**TO DO:** If a line in the records contains the string "Llama", show that line.

+ + +

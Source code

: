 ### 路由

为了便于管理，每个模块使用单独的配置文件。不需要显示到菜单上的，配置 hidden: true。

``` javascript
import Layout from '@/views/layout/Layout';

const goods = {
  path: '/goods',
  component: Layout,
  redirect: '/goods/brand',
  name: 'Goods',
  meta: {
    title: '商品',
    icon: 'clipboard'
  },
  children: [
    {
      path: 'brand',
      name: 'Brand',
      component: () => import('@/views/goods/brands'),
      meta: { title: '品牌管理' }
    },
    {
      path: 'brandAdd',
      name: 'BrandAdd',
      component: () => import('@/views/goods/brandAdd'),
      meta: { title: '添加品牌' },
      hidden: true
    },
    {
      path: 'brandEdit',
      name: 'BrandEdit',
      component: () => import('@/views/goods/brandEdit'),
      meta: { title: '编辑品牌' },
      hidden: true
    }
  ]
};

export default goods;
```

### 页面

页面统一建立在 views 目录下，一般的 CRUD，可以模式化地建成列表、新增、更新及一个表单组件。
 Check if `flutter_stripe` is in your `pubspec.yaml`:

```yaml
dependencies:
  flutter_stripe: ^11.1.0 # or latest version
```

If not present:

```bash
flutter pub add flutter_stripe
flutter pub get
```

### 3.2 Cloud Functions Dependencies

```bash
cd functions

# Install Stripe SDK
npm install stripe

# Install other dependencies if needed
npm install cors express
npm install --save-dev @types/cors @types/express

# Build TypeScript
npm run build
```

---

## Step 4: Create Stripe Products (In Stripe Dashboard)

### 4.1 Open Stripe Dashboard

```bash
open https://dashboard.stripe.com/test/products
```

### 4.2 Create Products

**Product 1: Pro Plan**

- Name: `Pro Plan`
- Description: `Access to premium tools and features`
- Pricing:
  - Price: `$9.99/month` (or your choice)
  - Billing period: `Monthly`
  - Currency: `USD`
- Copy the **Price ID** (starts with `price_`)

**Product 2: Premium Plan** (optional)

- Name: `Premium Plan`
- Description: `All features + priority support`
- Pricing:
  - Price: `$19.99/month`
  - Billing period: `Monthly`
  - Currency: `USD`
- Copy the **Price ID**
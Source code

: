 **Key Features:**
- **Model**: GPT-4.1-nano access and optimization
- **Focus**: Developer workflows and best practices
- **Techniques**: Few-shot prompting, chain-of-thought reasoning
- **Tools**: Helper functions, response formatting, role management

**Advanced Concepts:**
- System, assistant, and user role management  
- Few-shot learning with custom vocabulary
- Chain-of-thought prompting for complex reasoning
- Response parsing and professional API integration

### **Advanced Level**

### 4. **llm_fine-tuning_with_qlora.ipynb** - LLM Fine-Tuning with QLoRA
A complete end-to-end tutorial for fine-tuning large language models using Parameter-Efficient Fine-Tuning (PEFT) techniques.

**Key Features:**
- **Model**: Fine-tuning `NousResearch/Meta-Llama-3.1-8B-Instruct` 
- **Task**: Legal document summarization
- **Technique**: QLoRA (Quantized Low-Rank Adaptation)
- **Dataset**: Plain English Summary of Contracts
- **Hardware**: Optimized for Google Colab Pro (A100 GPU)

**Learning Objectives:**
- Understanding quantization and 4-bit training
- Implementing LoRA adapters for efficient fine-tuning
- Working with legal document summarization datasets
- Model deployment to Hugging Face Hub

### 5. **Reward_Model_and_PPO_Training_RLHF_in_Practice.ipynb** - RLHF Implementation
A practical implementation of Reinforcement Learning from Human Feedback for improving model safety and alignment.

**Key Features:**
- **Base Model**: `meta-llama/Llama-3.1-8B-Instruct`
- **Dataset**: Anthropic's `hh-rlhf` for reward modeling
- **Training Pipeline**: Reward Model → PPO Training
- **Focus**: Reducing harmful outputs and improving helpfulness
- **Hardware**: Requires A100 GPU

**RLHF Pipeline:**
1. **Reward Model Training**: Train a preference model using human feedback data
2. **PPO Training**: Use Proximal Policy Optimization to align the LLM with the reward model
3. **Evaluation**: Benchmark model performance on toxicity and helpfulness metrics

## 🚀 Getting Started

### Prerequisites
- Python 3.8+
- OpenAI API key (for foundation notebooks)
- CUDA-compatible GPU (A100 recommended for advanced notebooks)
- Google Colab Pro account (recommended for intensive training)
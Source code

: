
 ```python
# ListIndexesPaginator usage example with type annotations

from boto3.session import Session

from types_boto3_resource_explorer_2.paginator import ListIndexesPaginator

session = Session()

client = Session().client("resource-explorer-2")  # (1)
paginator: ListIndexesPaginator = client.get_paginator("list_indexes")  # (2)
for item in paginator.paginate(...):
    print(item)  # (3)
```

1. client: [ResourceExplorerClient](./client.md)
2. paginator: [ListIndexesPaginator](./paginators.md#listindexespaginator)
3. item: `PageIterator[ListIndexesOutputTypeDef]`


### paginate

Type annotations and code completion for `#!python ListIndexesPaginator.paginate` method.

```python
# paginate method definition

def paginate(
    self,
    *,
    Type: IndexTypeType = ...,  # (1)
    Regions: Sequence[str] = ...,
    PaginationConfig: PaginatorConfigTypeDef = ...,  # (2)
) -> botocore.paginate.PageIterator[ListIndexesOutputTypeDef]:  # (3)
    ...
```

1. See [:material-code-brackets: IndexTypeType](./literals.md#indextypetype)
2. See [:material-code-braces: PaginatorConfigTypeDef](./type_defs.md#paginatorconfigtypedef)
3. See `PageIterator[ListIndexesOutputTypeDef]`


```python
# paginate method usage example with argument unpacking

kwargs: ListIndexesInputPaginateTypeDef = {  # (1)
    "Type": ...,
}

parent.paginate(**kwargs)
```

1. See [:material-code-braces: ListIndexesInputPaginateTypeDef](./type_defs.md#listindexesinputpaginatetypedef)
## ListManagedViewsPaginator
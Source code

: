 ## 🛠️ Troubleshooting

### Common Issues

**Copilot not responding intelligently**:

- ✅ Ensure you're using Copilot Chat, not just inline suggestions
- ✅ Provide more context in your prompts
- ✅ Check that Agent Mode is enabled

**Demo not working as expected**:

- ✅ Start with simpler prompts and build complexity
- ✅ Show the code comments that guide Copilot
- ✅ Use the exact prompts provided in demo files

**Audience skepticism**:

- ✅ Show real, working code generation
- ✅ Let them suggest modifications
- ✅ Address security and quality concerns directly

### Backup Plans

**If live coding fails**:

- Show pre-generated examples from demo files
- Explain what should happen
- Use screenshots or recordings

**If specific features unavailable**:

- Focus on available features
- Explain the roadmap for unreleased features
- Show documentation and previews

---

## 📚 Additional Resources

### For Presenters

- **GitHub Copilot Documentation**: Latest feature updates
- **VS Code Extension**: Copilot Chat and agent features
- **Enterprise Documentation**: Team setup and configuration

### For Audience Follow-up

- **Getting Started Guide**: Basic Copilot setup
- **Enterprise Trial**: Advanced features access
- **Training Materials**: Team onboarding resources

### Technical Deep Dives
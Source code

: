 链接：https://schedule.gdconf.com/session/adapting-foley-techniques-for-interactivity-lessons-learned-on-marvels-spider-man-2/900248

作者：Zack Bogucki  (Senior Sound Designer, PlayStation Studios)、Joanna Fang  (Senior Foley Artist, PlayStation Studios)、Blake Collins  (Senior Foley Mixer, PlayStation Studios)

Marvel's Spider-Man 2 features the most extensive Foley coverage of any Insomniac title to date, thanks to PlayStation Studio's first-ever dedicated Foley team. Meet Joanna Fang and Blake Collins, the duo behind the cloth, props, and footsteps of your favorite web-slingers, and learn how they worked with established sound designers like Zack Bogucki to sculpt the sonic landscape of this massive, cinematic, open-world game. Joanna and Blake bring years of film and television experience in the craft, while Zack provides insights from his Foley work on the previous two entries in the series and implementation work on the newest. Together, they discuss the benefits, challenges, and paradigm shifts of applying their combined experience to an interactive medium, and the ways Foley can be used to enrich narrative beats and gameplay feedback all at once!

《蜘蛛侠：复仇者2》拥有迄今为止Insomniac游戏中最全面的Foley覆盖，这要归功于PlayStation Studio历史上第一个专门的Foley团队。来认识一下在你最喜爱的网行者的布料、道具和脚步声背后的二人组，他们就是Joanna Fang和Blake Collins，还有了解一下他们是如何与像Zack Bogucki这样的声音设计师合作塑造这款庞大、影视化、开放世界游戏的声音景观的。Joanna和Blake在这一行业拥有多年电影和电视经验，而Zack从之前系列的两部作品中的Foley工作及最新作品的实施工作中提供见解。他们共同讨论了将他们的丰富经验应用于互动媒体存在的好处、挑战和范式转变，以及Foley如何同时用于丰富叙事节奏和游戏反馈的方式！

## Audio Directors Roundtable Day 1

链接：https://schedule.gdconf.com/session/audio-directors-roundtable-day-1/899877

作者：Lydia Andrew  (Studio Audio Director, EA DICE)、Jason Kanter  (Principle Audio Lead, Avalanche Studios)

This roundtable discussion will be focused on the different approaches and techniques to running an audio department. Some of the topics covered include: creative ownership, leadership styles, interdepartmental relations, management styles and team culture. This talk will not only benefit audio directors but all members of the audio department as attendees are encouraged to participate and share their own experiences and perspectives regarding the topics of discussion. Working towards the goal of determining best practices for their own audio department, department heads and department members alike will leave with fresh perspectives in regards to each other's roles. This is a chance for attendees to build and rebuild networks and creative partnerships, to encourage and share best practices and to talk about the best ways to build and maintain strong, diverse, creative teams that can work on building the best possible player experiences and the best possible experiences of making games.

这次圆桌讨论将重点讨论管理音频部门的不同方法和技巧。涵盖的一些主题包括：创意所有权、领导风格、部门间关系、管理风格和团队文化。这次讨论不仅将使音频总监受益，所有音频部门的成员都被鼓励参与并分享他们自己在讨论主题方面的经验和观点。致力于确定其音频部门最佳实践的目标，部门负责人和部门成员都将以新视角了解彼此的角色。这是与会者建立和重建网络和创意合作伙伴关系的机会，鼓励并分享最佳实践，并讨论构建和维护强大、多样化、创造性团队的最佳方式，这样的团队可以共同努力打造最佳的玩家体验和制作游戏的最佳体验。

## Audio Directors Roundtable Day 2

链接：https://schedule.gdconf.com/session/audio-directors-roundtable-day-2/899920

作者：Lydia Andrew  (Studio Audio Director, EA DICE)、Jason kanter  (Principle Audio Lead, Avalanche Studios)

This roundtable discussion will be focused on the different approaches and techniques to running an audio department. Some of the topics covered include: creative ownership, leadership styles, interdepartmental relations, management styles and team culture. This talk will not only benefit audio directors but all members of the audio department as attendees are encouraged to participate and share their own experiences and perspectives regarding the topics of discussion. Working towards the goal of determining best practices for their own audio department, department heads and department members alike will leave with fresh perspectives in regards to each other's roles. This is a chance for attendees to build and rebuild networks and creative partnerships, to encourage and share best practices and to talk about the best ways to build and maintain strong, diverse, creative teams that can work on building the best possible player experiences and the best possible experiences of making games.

+ + +

**WRITTEN SOLUTION:**
- **Model**: Fine-tuning `NousResearch/Meta-Llama-3.1-8B-Instruct` 
- **Base Model**: `meta-llama/Llama-3.1-8B-Instruct`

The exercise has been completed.